WHAT IS CLEFT? > Effects of cleft 

Consequences of cleft lip and palate

Clefts in the area of the lip, palate and upper jaw have severe functional and social consequences for the affected person, as several vital and social-communicative functions converge in this sensitive part of the head.

In case of a cleft palate, an open connection of the mouth to the nasal cavity is the result and considerable or even life-threatening problems with suckling, drinking and swallowing can arise. Even after the closure of the cleft palate, muscles in the area of the throat can remain flaccid. The process of swallowing does not create a sufficient pressure equalisation to the middle ear. The effects are comparable to sitting in a plane during take-off and not being able to swallow to compensate for the change in pressure.

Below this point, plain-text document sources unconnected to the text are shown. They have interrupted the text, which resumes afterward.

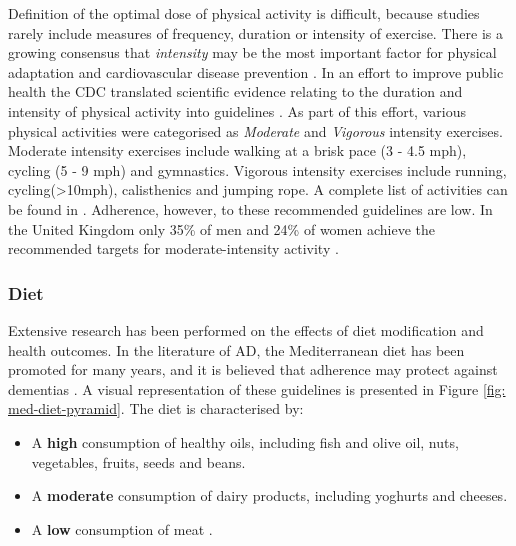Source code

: Definition of the optimal dose of physical activity is difficult, because studies rarely include measures of frequency, duration or intensity of exercise. There is a growing consensus that \textit{intensity} may be the most important factor for physical adaptation and cardiovascular disease prevention \cite{Kaminsky2014,Wilson2015,Weston2014}. In an effort to improve public health the CDC translated scientific evidence relating to the duration and intensity of physical activity into guidelines \cite{CDC_translating}. As part of this effort, various physical activities were categorised as \textit{Moderate} and \textit{Vigorous} intensity exercises. Moderate intensity exercises include walking at a brisk pace (3 - 4.5 mph), cycling (5 - 9 mph) and gymnastics. Vigorous intensity exercises include running, cycling(\textgreater 10mph), calisthenics and jumping rope. A complete list of activities can be found in \cite{cdcpaguidelines2008}.
Adherence, however, to these recommended guidelines are low. In the United Kingdom only 35\% of men and 24\% of women achieve the recommended targets for moderate-intensity activity \cite{Miles2007}.

\subsubsection{Diet}
Extensive research has been performed on the effects of diet modification and health outcomes. In the literature of AD, the Mediterranean diet has been promoted for many years, and it is believed that adherence may protect against dementias \cite{Trichopoulou2014, Psaltopoulou2013}. A visual representation of these guidelines is presented in Figure \ref{fig: med-diet-pyramid}. The diet is characterised by:
\begin{itemize}
\item A \textbf{high} consumption of healthy oils, including fish and olive oil, nuts, vegetables, fruits, seeds and beans.
\item A \textbf{moderate} consumption of dairy products, including yoghurts and cheeses.
\item A \textbf{low} consumption of meat \cite{Gu2010a}.
\end{itemize}

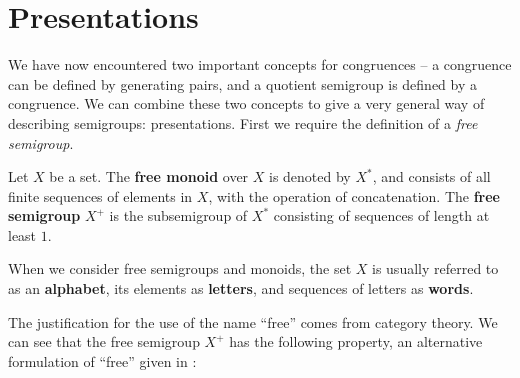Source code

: \section{Presentations}
\label{sec:intro-presentations}

We have now encountered two important concepts for congruences -- a congruence
can be defined by generating pairs, and a quotient semigroup is defined by a
congruence.  We can combine these two concepts to give a very general way of
describing semigroups: presentations.  First we require the definition of a
\textit{free semigroup}.

\begin{definition}
  \label{def:free}
  Let $X$ be a set.  The \textbf{free monoid} over $X$ is denoted by $X^*$, and
  consists of all finite sequences of elements in $X$, with the operation of
  concatenation.  The \textbf{free semigroup} $X^+$ is the subsemigroup of $X^*$
  consisting of sequences of length at least $1$.
\end{definition}

When we consider free semigroups and monoids, the set $X$ is usually referred to
as an \textbf{alphabet}, its elements as \textbf{letters}, and sequences of
letters as \textbf{words}.
  

The justification for the use of the name ``free'' comes from category theory.
We can see that the free semigroup $X^+$ has the following property, an
alternative formulation of ``free'' given in \cite[\S 1.6]{howie}:

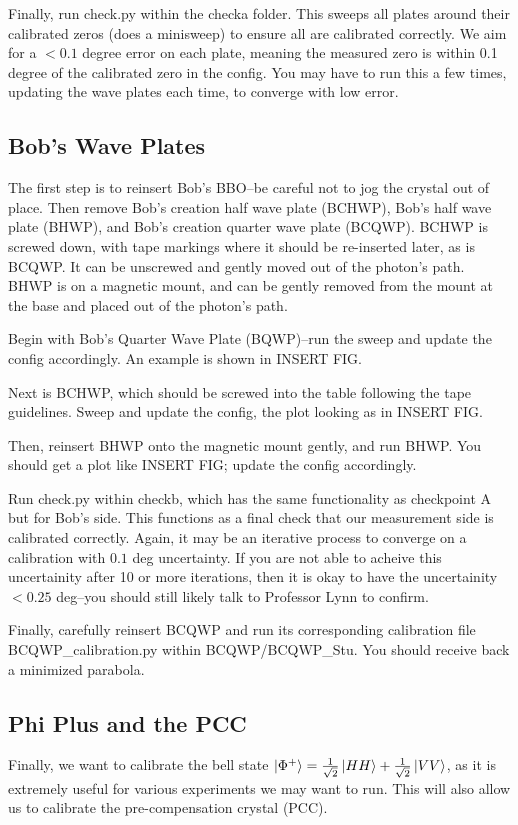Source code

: \documentclass{paper}[11pt]
\begin{document}
Finally, run check.py within the checka folder. This sweeps all plates around their calibrated zeros (does a minisweep) to ensure all are calibrated correctly. We aim for a $< 0.1$ degree error on each plate, meaning the measured zero is within 0.1 degree of the calibrated zero in the config. You may have to run this a few times, updating the wave plates each time, to converge with low error. 

\subsection{Bob's Wave Plates}
The first step is to reinsert Bob's BBO--be careful not to jog the crystal out of place. Then remove Bob's creation half wave plate (BCHWP), Bob's half wave plate (BHWP), and Bob's creation quarter wave plate (BCQWP). BCHWP is screwed down, with tape markings where it should be re-inserted later, as is BCQWP. It can be unscrewed and gently moved out of the photon's path. BHWP is on a magnetic mount, and can be gently removed from the mount at the base and placed out of the photon's path. 

Begin with Bob's Quarter Wave Plate (BQWP)--run the sweep and update the config accordingly. An example is shown in INSERT FIG. 

Next is BCHWP, which should be screwed into the table following the tape guidelines. Sweep and update the config, the plot looking as in INSERT FIG.

Then, reinsert BHWP onto the magnetic mount gently, and run BHWP. You should get a plot like INSERT FIG; update the config accordingly. 

Run check.py within checkb, which has the same functionality as checkpoint A but for Bob's side. This functions as a final check that our measurement side is calibrated correctly. Again, it may be an iterative process to converge on a calibration with $0.1$ deg uncertainty. If you are not able to acheive this uncertainity after 10 or more iterations, then it is okay to have the uncertainity $<0.25$ deg--you should still likely talk to Professor Lynn to confirm.

Finally, carefully reinsert BCQWP and run its corresponding calibration file BCQWP\_calibration.py within BCQWP/BCQWP\_Stu. You should receive back a minimized parabola.

\subsection{Phi Plus and the PCC}
Finally, we want to calibrate the bell state $\ket{\Phi^+} = \frac{1}{\sqrt{2}}\ket{HH} + \frac{1}{\sqrt{2}}\ket{VV}$, as it is extremely useful for various experiments we may want to run. This will also allow us to calibrate the pre-compensation crystal (PCC).
\end{document}

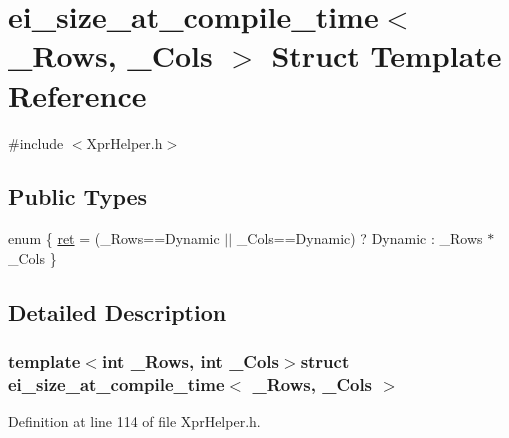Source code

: \hypertarget{structei__size__at__compile__time}{\section{ei\-\_\-size\-\_\-at\-\_\-compile\-\_\-time$<$ \-\_\-\-Rows, \-\_\-\-Cols $>$ Struct Template Reference}
\label{structei__size__at__compile__time}
}


{\ttfamily \#include $<$Xpr\-Helper.\-h$>$}

\subsection*{Public Types}
\begin{DoxyCompactItemize}
\item 
enum \{ \hyperlink{structei__size__at__compile__time_a0ace67db87575423352043f1c3c5719eabe30e73d04e66ca2c7d5ddfddb2d0a27}{ret} = (\-\_\-\-Rows==Dynamic $|$$|$ \-\_\-\-Cols==Dynamic) ? Dynamic \-: \-\_\-\-Rows $\ast$ \-\_\-\-Cols
 \}
\end{DoxyCompactItemize}


\subsection{Detailed Description}
\subsubsection*{template$<$int \-\_\-\-Rows, int \-\_\-\-Cols$>$struct ei\-\_\-size\-\_\-at\-\_\-compile\-\_\-time$<$ \-\_\-\-Rows, \-\_\-\-Cols $>$}



Definition at line 114 of file Xpr\-Helper.\-h.



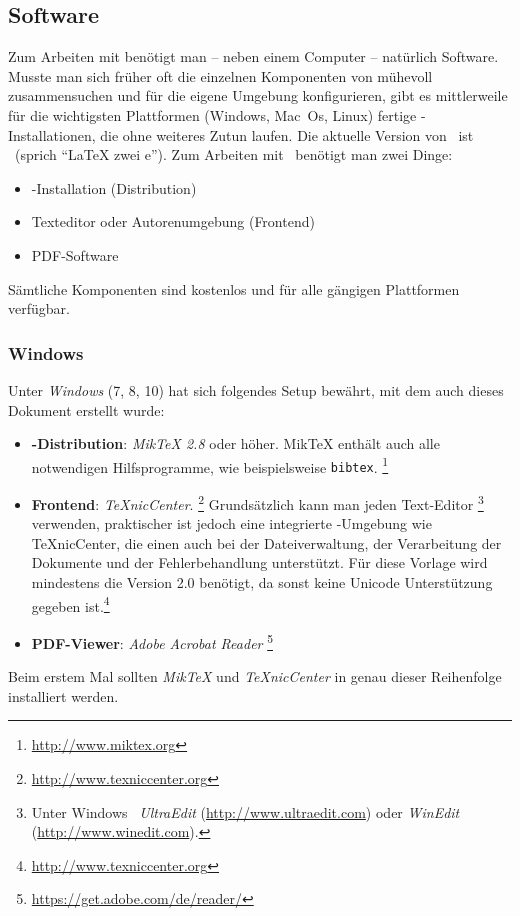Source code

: \subsection{Software}

Zum Arbeiten mit \latex benötigt man -- neben einem Computer -- natürlich Software. Musste man sich früher oft die einzelnen Komponenten von \latex mühevoll zusammensuchen und für die eigene Umgebung konfigurieren, gibt es mittlerweile für die wichtigsten Plattformen (Windows, Mac~Os, Linux) fertige \latex-Installationen, die ohne weiteres Zutun laufen. Die aktuelle Version von \latex\ ist \LaTeXe\ (sprich "`LaTeX zwei e"'). 
Zum Arbeiten mit \latex\ benötigt man zwei Dinge:
%
\begin{itemize}
\item \latex-Installation (Distribution)
\item Texteditor oder Autorenumgebung (Frontend)
\item PDF-Software 
\end{itemize}
%
Sämtliche Komponenten sind kostenlos und für alle gängigen Plattformen verfügbar.


\subsubsection{Windows}

Unter \emph{Windows} (7, 8, 10) hat sich folgendes Setup bewährt,
mit dem \ua auch dieses Dokument erstellt wurde:
%
\begin{itemize}
\item \textbf{\latex-Distribution}: \emph{MikTeX 2.8} oder höher.
MikTeX enthält auch alle notwendigen Hilfsprogramme, wie beispielsweise {\tt bibtex}.%
\footnote{\url{http://www.miktex.org}}
\item \textbf{Frontend}: \emph{TeXnicCenter}.%
\footnote{\url{http://www.texniccenter.org}}
Grundsätzlich kann man jeden Text-Editor%
\footnote{Unter Windows \zB\ \emph{Ultra\-Edit} (\url{http://www.ultraedit.com})
oder \emph{WinEdit} (\url{http://www.winedit.com}).} verwenden, praktischer ist jedoch eine integrierte \latex-Umgebung wie TeXnicCenter, die einen auch bei 
der Dateiverwaltung, der Verarbeitung der Dokumente und der Fehlerbehandlung unterstützt. Für diese Vorlage wird mindestens die Version 2.0 benötigt, da sonst keine Unicode Unterstützung gegeben ist.\footnote{\url{http://www.texniccenter.org}}
\item \textbf{PDF-Viewer}: \emph{Adobe Acrobat Reader}%
\footnote{\url{https://get.adobe.com/de/reader/}}
\end{itemize}
Beim erstem Mal sollten \emph{MikTeX} und \emph{TeXnicCenter} in genau dieser Reihenfolge installiert werden.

This lack of negative pressure can additionally restrict the ventilation of the middle ear, potentially leading to a chronic infection of the middle ear. The children suffer under a constant feeling of pressure in their ears and are often affected by earaches. On top of all this, the accumulation of liquid in the middle ear leads to the children hearing at a level of between 20 to 30 decibels below normal, which in turn leads to problems with learning to talk.

The dysfunctionality of the mouth and jaw area further prevent them from correctly articulating sounds and words. Additionally, psychosocial consequences for the child can be considerable if it is subjected to teasing and humiliation by peers as a result of the deformation, or if it is forced to grow up in isolation, as without help some families see no other recourse than attempting to hide their cleft child from the community.